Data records
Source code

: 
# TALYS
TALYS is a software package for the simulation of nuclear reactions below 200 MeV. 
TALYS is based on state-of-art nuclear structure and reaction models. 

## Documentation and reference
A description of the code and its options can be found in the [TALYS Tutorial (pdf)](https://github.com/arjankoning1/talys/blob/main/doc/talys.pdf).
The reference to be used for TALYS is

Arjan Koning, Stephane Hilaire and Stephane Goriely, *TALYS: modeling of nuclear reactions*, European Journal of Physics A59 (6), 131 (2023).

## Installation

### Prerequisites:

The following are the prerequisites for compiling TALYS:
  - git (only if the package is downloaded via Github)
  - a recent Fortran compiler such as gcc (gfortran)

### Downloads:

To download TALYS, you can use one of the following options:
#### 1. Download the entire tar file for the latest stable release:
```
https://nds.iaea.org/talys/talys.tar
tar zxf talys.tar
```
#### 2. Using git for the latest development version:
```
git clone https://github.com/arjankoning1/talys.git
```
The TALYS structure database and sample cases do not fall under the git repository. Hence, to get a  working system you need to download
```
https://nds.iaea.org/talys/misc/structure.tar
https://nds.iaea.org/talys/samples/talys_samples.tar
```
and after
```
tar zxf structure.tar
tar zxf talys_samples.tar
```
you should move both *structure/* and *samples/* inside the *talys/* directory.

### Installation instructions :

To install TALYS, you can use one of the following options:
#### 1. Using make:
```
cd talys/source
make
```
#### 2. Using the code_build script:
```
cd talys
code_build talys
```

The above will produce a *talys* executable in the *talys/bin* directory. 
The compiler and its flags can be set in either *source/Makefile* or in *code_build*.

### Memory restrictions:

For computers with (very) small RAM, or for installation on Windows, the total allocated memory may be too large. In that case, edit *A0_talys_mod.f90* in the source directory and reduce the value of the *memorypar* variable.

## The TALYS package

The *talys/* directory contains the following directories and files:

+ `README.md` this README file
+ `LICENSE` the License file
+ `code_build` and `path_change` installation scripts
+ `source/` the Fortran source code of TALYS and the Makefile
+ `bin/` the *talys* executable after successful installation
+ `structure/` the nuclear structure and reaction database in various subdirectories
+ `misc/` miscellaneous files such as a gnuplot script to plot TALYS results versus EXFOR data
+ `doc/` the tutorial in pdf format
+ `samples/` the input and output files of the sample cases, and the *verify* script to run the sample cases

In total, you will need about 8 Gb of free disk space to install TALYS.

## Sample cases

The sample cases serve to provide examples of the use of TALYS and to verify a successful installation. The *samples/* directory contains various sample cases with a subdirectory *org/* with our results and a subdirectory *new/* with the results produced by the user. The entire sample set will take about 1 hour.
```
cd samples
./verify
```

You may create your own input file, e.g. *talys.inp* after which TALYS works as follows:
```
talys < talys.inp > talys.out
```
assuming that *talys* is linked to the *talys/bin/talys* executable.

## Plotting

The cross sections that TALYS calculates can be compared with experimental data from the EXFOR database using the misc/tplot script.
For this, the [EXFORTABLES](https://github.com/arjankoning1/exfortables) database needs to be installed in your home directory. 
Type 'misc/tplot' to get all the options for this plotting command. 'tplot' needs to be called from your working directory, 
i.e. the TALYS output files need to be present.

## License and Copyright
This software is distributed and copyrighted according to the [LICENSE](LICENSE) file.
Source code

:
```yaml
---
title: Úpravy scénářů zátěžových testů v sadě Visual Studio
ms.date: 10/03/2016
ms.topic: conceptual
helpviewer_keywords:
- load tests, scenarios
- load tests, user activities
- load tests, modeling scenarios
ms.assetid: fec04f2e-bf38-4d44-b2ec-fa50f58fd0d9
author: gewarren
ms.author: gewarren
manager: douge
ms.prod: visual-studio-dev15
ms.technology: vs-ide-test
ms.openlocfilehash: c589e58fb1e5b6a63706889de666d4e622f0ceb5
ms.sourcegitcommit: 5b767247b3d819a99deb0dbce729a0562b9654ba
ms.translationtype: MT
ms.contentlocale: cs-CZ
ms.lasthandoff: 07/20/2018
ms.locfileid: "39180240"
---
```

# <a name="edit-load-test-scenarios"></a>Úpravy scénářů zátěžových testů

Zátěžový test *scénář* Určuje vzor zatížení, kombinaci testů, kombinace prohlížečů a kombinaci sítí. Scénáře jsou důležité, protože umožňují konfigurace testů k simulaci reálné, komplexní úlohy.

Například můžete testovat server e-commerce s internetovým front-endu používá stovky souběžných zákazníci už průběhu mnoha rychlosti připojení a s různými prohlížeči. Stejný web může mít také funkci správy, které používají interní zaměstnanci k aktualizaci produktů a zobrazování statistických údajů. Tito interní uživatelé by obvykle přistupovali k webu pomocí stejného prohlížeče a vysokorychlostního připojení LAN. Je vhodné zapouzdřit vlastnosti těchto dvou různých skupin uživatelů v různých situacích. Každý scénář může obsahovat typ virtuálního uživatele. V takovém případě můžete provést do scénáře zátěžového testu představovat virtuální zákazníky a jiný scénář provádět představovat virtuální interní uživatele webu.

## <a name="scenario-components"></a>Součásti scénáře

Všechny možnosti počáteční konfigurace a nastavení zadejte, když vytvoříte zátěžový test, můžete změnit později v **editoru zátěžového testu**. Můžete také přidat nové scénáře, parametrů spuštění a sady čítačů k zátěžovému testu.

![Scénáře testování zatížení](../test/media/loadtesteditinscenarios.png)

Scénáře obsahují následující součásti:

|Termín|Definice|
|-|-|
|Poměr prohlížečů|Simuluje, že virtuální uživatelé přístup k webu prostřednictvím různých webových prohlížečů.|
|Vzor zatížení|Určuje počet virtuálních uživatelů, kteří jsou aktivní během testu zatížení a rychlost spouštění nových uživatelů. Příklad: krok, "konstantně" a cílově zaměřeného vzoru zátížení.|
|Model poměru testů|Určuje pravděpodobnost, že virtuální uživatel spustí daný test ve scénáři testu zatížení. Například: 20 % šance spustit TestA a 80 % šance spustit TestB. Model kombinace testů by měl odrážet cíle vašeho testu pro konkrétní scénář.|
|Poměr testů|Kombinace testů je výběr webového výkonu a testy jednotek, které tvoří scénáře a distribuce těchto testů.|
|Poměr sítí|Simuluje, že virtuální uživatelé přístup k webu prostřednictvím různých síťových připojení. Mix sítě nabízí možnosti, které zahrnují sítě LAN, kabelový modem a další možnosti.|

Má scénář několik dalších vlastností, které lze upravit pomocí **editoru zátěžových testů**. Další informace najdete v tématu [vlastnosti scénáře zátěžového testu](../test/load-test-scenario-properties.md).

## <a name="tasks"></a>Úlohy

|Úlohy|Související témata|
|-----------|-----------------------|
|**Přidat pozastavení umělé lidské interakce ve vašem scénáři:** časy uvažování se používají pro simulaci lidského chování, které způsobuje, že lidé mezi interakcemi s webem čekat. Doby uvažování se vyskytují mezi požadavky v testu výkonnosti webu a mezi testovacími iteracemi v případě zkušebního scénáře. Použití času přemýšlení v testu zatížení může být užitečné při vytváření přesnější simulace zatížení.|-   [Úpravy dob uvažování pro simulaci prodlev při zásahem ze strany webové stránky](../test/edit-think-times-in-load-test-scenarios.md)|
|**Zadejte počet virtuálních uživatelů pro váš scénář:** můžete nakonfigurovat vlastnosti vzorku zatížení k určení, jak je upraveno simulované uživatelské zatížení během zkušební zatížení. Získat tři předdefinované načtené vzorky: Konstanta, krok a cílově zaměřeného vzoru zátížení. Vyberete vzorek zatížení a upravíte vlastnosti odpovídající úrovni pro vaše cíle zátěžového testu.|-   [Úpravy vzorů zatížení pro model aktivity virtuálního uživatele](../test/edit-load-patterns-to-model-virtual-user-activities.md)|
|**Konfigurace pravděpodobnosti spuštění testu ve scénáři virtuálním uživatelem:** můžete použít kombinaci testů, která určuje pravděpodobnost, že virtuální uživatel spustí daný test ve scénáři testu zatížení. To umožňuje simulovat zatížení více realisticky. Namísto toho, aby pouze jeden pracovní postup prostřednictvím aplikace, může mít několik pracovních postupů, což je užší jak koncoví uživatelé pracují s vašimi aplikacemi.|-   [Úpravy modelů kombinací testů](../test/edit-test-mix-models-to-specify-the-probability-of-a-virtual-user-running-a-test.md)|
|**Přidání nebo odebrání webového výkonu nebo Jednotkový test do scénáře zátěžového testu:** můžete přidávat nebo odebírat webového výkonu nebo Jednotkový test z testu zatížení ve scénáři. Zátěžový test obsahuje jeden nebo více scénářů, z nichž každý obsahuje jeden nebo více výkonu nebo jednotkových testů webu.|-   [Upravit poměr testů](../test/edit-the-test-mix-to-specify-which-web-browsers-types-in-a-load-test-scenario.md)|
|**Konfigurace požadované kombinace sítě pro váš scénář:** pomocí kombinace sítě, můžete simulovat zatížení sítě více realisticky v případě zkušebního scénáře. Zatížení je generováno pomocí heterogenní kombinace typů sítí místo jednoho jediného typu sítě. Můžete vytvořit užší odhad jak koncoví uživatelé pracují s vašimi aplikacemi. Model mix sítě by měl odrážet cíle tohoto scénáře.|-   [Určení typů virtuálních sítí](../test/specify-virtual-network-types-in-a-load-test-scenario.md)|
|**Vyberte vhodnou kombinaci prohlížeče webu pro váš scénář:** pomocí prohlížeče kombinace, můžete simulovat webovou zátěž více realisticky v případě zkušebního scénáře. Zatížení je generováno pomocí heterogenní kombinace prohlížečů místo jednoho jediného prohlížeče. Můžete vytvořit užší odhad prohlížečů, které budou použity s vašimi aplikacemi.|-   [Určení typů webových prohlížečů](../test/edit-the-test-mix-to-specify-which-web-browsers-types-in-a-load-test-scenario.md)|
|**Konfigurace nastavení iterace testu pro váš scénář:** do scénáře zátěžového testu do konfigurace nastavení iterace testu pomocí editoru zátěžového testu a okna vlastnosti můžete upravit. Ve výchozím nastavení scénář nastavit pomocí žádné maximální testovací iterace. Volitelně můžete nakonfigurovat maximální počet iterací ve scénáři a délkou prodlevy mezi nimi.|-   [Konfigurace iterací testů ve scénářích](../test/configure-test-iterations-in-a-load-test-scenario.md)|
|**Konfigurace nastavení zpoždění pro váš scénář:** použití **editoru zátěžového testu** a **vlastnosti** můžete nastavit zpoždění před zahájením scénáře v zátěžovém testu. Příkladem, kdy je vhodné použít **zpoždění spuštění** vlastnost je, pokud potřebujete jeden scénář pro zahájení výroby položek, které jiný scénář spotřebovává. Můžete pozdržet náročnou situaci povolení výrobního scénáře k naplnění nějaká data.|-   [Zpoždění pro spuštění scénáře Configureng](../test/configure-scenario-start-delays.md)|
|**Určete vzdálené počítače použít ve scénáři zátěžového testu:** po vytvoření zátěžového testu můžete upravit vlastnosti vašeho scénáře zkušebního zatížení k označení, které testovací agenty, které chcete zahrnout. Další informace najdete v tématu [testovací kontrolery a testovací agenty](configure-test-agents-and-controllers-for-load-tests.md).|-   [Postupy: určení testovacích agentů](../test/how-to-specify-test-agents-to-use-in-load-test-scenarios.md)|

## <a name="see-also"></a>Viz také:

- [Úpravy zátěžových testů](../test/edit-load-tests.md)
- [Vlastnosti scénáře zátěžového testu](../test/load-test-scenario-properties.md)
--
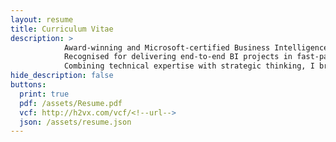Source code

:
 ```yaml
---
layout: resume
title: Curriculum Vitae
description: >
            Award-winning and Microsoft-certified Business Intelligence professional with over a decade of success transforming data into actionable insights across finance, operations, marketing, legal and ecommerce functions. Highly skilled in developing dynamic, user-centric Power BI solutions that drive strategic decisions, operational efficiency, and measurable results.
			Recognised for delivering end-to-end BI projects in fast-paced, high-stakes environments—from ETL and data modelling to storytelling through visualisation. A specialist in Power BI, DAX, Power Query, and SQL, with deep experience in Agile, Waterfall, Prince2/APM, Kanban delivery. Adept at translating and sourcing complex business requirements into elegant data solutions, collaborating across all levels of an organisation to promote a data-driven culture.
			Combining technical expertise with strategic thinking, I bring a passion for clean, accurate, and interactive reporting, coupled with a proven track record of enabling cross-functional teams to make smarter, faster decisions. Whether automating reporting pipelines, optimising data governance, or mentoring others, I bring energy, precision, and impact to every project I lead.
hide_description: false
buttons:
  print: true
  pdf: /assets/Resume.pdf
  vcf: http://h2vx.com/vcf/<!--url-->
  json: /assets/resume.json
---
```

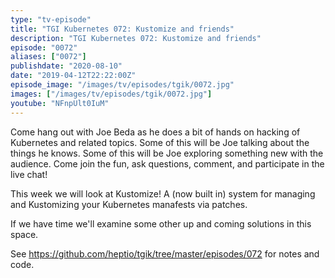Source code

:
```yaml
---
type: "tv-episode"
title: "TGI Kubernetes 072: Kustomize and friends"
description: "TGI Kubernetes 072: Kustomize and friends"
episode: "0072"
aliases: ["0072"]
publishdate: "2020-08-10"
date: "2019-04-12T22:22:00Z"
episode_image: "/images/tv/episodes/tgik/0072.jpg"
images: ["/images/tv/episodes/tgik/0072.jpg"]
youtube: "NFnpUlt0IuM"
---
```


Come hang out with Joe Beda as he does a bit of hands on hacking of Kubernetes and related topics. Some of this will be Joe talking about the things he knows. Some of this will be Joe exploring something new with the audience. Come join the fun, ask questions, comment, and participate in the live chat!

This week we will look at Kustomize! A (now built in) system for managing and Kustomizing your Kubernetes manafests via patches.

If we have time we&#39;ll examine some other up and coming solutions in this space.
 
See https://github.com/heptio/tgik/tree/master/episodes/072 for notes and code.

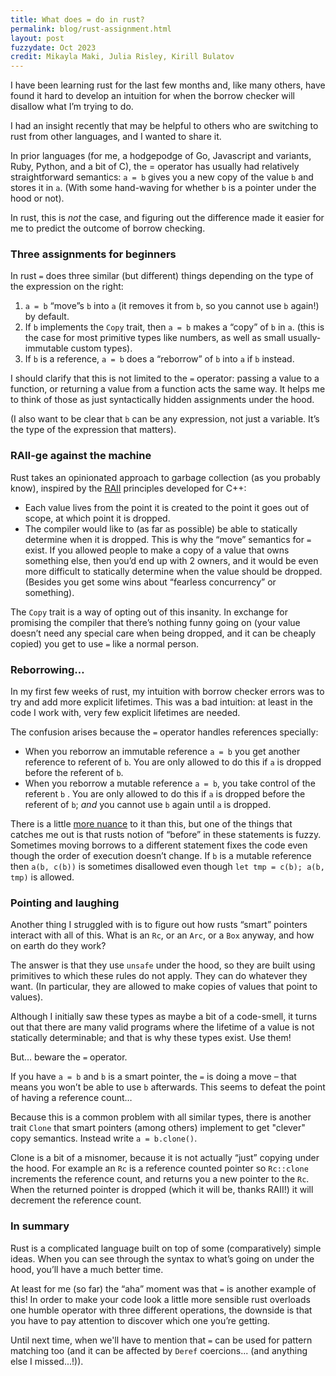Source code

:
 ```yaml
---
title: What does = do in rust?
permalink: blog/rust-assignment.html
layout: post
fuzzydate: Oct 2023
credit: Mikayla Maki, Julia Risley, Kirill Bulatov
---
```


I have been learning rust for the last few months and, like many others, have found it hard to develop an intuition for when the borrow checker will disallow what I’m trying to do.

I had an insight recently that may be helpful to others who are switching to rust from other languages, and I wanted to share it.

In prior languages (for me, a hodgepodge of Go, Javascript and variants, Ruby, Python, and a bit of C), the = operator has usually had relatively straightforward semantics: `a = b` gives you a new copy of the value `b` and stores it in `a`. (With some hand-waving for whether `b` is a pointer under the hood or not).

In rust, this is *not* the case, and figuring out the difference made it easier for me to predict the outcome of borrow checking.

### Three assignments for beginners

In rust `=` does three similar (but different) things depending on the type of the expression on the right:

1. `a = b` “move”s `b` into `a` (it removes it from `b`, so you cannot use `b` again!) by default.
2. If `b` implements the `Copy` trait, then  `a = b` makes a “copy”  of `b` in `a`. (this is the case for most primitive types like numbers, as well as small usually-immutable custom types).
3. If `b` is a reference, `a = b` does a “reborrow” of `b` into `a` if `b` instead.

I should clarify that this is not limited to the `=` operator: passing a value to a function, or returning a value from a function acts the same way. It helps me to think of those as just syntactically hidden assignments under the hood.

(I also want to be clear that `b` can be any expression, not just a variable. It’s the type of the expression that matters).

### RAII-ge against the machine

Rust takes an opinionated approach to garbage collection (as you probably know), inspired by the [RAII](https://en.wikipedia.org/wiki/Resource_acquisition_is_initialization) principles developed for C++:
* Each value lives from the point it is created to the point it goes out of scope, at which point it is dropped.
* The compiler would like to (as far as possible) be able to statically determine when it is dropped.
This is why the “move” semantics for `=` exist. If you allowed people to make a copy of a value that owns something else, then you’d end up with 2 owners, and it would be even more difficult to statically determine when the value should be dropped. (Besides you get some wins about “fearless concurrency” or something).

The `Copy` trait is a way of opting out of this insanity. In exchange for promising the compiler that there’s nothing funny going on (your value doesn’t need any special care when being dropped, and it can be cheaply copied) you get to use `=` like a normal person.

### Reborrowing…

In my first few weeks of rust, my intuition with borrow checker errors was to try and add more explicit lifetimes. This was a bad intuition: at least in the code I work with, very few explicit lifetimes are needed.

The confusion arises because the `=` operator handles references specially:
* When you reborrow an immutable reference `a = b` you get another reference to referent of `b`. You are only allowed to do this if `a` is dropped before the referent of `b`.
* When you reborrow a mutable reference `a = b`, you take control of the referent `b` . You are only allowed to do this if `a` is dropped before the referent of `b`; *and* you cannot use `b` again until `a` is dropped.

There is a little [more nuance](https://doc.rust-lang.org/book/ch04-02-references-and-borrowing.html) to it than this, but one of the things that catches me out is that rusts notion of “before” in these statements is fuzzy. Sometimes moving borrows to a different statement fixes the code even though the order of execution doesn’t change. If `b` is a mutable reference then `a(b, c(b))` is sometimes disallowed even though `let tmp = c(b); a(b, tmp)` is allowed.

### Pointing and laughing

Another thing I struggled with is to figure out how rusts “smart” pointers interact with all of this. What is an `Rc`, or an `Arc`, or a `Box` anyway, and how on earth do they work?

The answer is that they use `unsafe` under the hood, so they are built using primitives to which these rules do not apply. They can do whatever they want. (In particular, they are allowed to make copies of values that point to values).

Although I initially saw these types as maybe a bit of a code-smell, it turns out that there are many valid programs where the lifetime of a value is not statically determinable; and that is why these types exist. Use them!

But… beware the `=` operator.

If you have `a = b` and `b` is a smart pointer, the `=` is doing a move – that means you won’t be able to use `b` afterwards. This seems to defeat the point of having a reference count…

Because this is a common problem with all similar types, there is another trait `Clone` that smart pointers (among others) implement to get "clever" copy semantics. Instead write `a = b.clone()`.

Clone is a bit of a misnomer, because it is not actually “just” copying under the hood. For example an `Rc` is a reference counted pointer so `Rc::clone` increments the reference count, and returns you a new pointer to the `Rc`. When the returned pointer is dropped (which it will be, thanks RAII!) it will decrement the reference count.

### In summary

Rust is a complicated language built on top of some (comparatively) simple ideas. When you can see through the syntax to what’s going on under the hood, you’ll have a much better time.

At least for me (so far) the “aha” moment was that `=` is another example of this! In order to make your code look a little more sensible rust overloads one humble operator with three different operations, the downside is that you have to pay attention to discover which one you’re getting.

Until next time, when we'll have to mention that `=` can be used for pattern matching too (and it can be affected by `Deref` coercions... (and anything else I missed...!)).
==
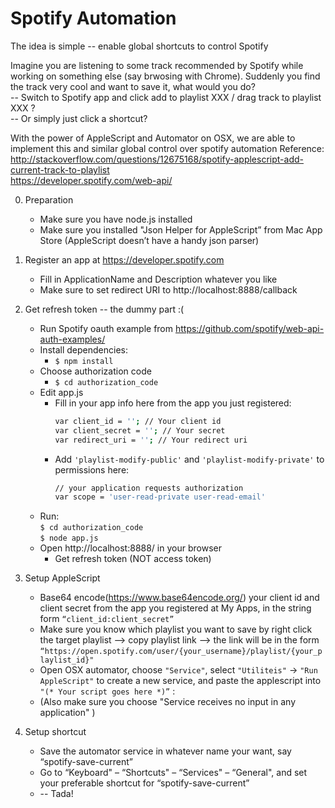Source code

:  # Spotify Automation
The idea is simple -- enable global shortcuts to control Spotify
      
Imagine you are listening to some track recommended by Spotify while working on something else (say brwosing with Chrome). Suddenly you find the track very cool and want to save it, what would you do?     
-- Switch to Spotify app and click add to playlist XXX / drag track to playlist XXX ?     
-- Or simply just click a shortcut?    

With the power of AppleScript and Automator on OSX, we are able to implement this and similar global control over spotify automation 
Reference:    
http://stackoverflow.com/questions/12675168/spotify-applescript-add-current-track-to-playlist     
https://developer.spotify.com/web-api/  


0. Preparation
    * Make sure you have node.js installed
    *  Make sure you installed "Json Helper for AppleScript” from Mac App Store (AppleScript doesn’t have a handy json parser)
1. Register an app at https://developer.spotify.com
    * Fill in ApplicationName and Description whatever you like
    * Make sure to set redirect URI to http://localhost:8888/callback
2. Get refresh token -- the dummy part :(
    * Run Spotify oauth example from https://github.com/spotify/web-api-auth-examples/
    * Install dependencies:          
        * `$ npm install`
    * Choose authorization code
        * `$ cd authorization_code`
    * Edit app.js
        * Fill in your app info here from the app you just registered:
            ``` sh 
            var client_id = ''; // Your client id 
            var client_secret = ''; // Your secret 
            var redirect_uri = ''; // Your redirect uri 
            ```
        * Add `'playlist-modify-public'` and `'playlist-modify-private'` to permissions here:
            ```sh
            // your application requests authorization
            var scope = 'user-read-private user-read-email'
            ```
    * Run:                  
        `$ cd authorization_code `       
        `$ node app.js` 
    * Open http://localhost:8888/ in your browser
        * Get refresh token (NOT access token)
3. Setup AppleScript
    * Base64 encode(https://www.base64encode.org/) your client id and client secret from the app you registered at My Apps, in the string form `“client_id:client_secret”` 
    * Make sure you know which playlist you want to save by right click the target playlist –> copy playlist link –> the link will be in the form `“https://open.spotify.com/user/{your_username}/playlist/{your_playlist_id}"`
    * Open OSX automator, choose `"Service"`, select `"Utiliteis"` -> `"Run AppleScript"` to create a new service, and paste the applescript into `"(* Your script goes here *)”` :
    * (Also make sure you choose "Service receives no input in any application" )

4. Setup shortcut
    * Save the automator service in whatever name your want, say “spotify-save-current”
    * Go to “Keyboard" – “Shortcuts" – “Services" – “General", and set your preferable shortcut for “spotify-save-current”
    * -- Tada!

**Activity:** Wherever the word "solutions" appears in the records above, copy that line.

**Result for this exercise:**
            Award-winning and Microsoft-certified Business Intelligence professional with over a decade of success transforming data into actionable insights across finance, operations, marketing, legal and ecommerce functions. Highly skilled in developing dynamic, user-centric Power BI solutions that drive strategic decisions, operational efficiency, and measurable results.
			Recognised for delivering end-to-end BI projects in fast-paced, high-stakes environments—from ETL and data modelling to storytelling through visualisation. A specialist in Power BI, DAX, Power Query, and SQL, with deep experience in Agile, Waterfall, Prince2/APM, Kanban delivery. Adept at translating and sourcing complex business requirements into elegant data solutions, collaborating across all levels of an organisation to promote a data-driven culture.
If we have time we&#39;ll examine some other up and coming solutions in this space.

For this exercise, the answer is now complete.